Nearly 80 percent of global marketers say customer data is critical to their marketing and advertising efforts, according to the 2017 report The Global Review of Data-Driven Marketing and Advertising by GDMA and Winterberry Group. It’s great news given this hasn’t always been the case. Even in certain markets, like Latin America, use of first-party data is still scarce. But widespread use of data of all kinds if growing. And with technologies like identity solutions and artificial intelligence coming to bear, marketers will have even more variables to leverage to understand consumers across channels and devices. Here are three areas that will affect how customers use data for their marketing efforts in the years to come.
1. Identity: Identity is the foundation of marketing. The average consumer uses three to five devices and spends 5.6 hours/day online, with half of that on a mobile device. Without knowing who your consumers are across increasingly fragmented devices, you risk lack of scale, attribution inaccuracies and improper frequency management. A solution in which you can track cross-device in a deterministic way and cookieless in a probabilistic way gives you the best match of accuracy and scale. The ability to use this data down to a granular level across platforms is key.
2. Artificial intelligence: Simply put, AI interprets the vast quantities of both structured and unstructured data emerging from the very digital touchpoints mentioned above and then extracts actionable insights quicker than any human marketer can. The ability to ingest other variables such as weather and mood enables more right time, right message marketing than ever before. Identity is crucial for getting the most out of AI, as you need a single identifier across touch points and data sets to formulate a unified view of your individual customers.

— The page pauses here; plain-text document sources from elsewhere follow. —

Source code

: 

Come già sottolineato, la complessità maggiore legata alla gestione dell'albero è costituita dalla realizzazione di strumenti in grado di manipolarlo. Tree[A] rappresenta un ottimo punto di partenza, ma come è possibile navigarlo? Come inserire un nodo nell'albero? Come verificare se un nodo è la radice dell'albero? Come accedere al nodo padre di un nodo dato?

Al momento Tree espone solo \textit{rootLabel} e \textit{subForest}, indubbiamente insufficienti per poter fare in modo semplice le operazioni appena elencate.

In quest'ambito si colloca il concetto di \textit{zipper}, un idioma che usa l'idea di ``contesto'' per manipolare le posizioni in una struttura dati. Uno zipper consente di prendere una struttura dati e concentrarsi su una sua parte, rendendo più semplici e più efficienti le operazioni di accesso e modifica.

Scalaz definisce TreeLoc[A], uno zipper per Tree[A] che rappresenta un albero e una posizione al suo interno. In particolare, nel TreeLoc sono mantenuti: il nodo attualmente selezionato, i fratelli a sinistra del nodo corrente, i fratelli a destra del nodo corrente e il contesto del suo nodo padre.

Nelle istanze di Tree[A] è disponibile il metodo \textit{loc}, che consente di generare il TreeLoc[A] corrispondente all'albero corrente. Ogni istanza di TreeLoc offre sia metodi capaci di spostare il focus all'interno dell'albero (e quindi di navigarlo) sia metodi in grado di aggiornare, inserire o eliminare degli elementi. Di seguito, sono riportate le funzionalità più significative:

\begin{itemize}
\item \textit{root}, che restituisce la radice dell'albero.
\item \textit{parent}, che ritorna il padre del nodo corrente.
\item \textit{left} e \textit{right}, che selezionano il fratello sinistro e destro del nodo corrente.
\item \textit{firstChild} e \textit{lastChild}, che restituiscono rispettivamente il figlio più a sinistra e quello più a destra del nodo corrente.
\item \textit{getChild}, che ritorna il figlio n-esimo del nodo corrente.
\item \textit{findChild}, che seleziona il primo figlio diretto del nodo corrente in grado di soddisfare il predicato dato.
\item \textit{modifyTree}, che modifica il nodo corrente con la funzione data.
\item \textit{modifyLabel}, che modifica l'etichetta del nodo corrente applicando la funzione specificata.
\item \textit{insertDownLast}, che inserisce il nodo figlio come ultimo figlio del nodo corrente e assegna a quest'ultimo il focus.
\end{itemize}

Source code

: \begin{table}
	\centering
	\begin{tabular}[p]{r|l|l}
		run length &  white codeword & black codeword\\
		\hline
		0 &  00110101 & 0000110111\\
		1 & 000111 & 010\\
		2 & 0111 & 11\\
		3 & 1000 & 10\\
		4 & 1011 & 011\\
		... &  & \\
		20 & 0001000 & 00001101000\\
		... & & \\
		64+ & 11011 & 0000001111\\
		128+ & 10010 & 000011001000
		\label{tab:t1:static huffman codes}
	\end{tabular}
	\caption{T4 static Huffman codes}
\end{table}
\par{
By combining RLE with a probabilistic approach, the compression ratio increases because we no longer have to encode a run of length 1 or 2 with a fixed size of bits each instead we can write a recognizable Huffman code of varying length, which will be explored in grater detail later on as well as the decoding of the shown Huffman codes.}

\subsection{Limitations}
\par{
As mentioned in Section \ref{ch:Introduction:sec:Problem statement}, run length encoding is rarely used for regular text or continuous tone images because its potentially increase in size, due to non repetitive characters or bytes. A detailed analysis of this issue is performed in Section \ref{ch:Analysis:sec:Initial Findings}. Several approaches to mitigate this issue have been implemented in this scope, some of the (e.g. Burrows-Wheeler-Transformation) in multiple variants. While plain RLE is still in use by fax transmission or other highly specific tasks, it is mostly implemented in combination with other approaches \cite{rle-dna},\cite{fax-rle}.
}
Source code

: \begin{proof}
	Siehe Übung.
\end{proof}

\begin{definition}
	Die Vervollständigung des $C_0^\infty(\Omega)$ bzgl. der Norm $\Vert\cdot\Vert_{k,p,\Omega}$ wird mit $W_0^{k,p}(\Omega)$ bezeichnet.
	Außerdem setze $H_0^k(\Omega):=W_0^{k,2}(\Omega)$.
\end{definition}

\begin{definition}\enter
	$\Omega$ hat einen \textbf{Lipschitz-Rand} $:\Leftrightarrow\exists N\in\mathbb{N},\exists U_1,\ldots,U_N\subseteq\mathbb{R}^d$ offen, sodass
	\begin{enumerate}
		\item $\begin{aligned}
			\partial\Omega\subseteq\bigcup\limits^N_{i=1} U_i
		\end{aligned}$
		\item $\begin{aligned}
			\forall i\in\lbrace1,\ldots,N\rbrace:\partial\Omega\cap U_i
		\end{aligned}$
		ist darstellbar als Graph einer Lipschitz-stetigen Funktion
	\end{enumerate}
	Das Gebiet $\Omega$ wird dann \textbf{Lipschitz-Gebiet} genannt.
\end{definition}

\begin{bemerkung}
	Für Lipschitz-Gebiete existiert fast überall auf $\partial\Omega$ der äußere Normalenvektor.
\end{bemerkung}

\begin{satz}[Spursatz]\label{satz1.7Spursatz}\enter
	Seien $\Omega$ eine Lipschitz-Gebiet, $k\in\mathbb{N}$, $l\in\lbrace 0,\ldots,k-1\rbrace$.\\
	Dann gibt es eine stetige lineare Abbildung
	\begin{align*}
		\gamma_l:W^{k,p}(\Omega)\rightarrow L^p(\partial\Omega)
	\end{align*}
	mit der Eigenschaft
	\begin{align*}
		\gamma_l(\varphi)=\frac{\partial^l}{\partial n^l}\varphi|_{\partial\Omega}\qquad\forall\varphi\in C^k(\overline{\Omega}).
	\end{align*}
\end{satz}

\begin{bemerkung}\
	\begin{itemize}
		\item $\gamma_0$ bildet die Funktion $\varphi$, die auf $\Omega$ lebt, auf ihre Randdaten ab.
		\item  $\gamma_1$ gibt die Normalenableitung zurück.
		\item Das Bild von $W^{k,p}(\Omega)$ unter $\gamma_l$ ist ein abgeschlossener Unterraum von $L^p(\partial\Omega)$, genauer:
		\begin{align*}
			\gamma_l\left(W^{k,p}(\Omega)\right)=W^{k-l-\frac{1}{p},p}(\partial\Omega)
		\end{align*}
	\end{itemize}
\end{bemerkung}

3. Location data: All that time consumers are spending on mobile is generating an explosion of data, and location data in particular is bridging the gap between online and offline marketing. The ability to track a user throughout their day enables marketers to see if their campaigns drove a user to a physical store. Certain location measurement vendors can also compare the movements of ad-exposed users to non-exposed ones, meaning that marketers can attribute foot traffic to a campaign at the user-level.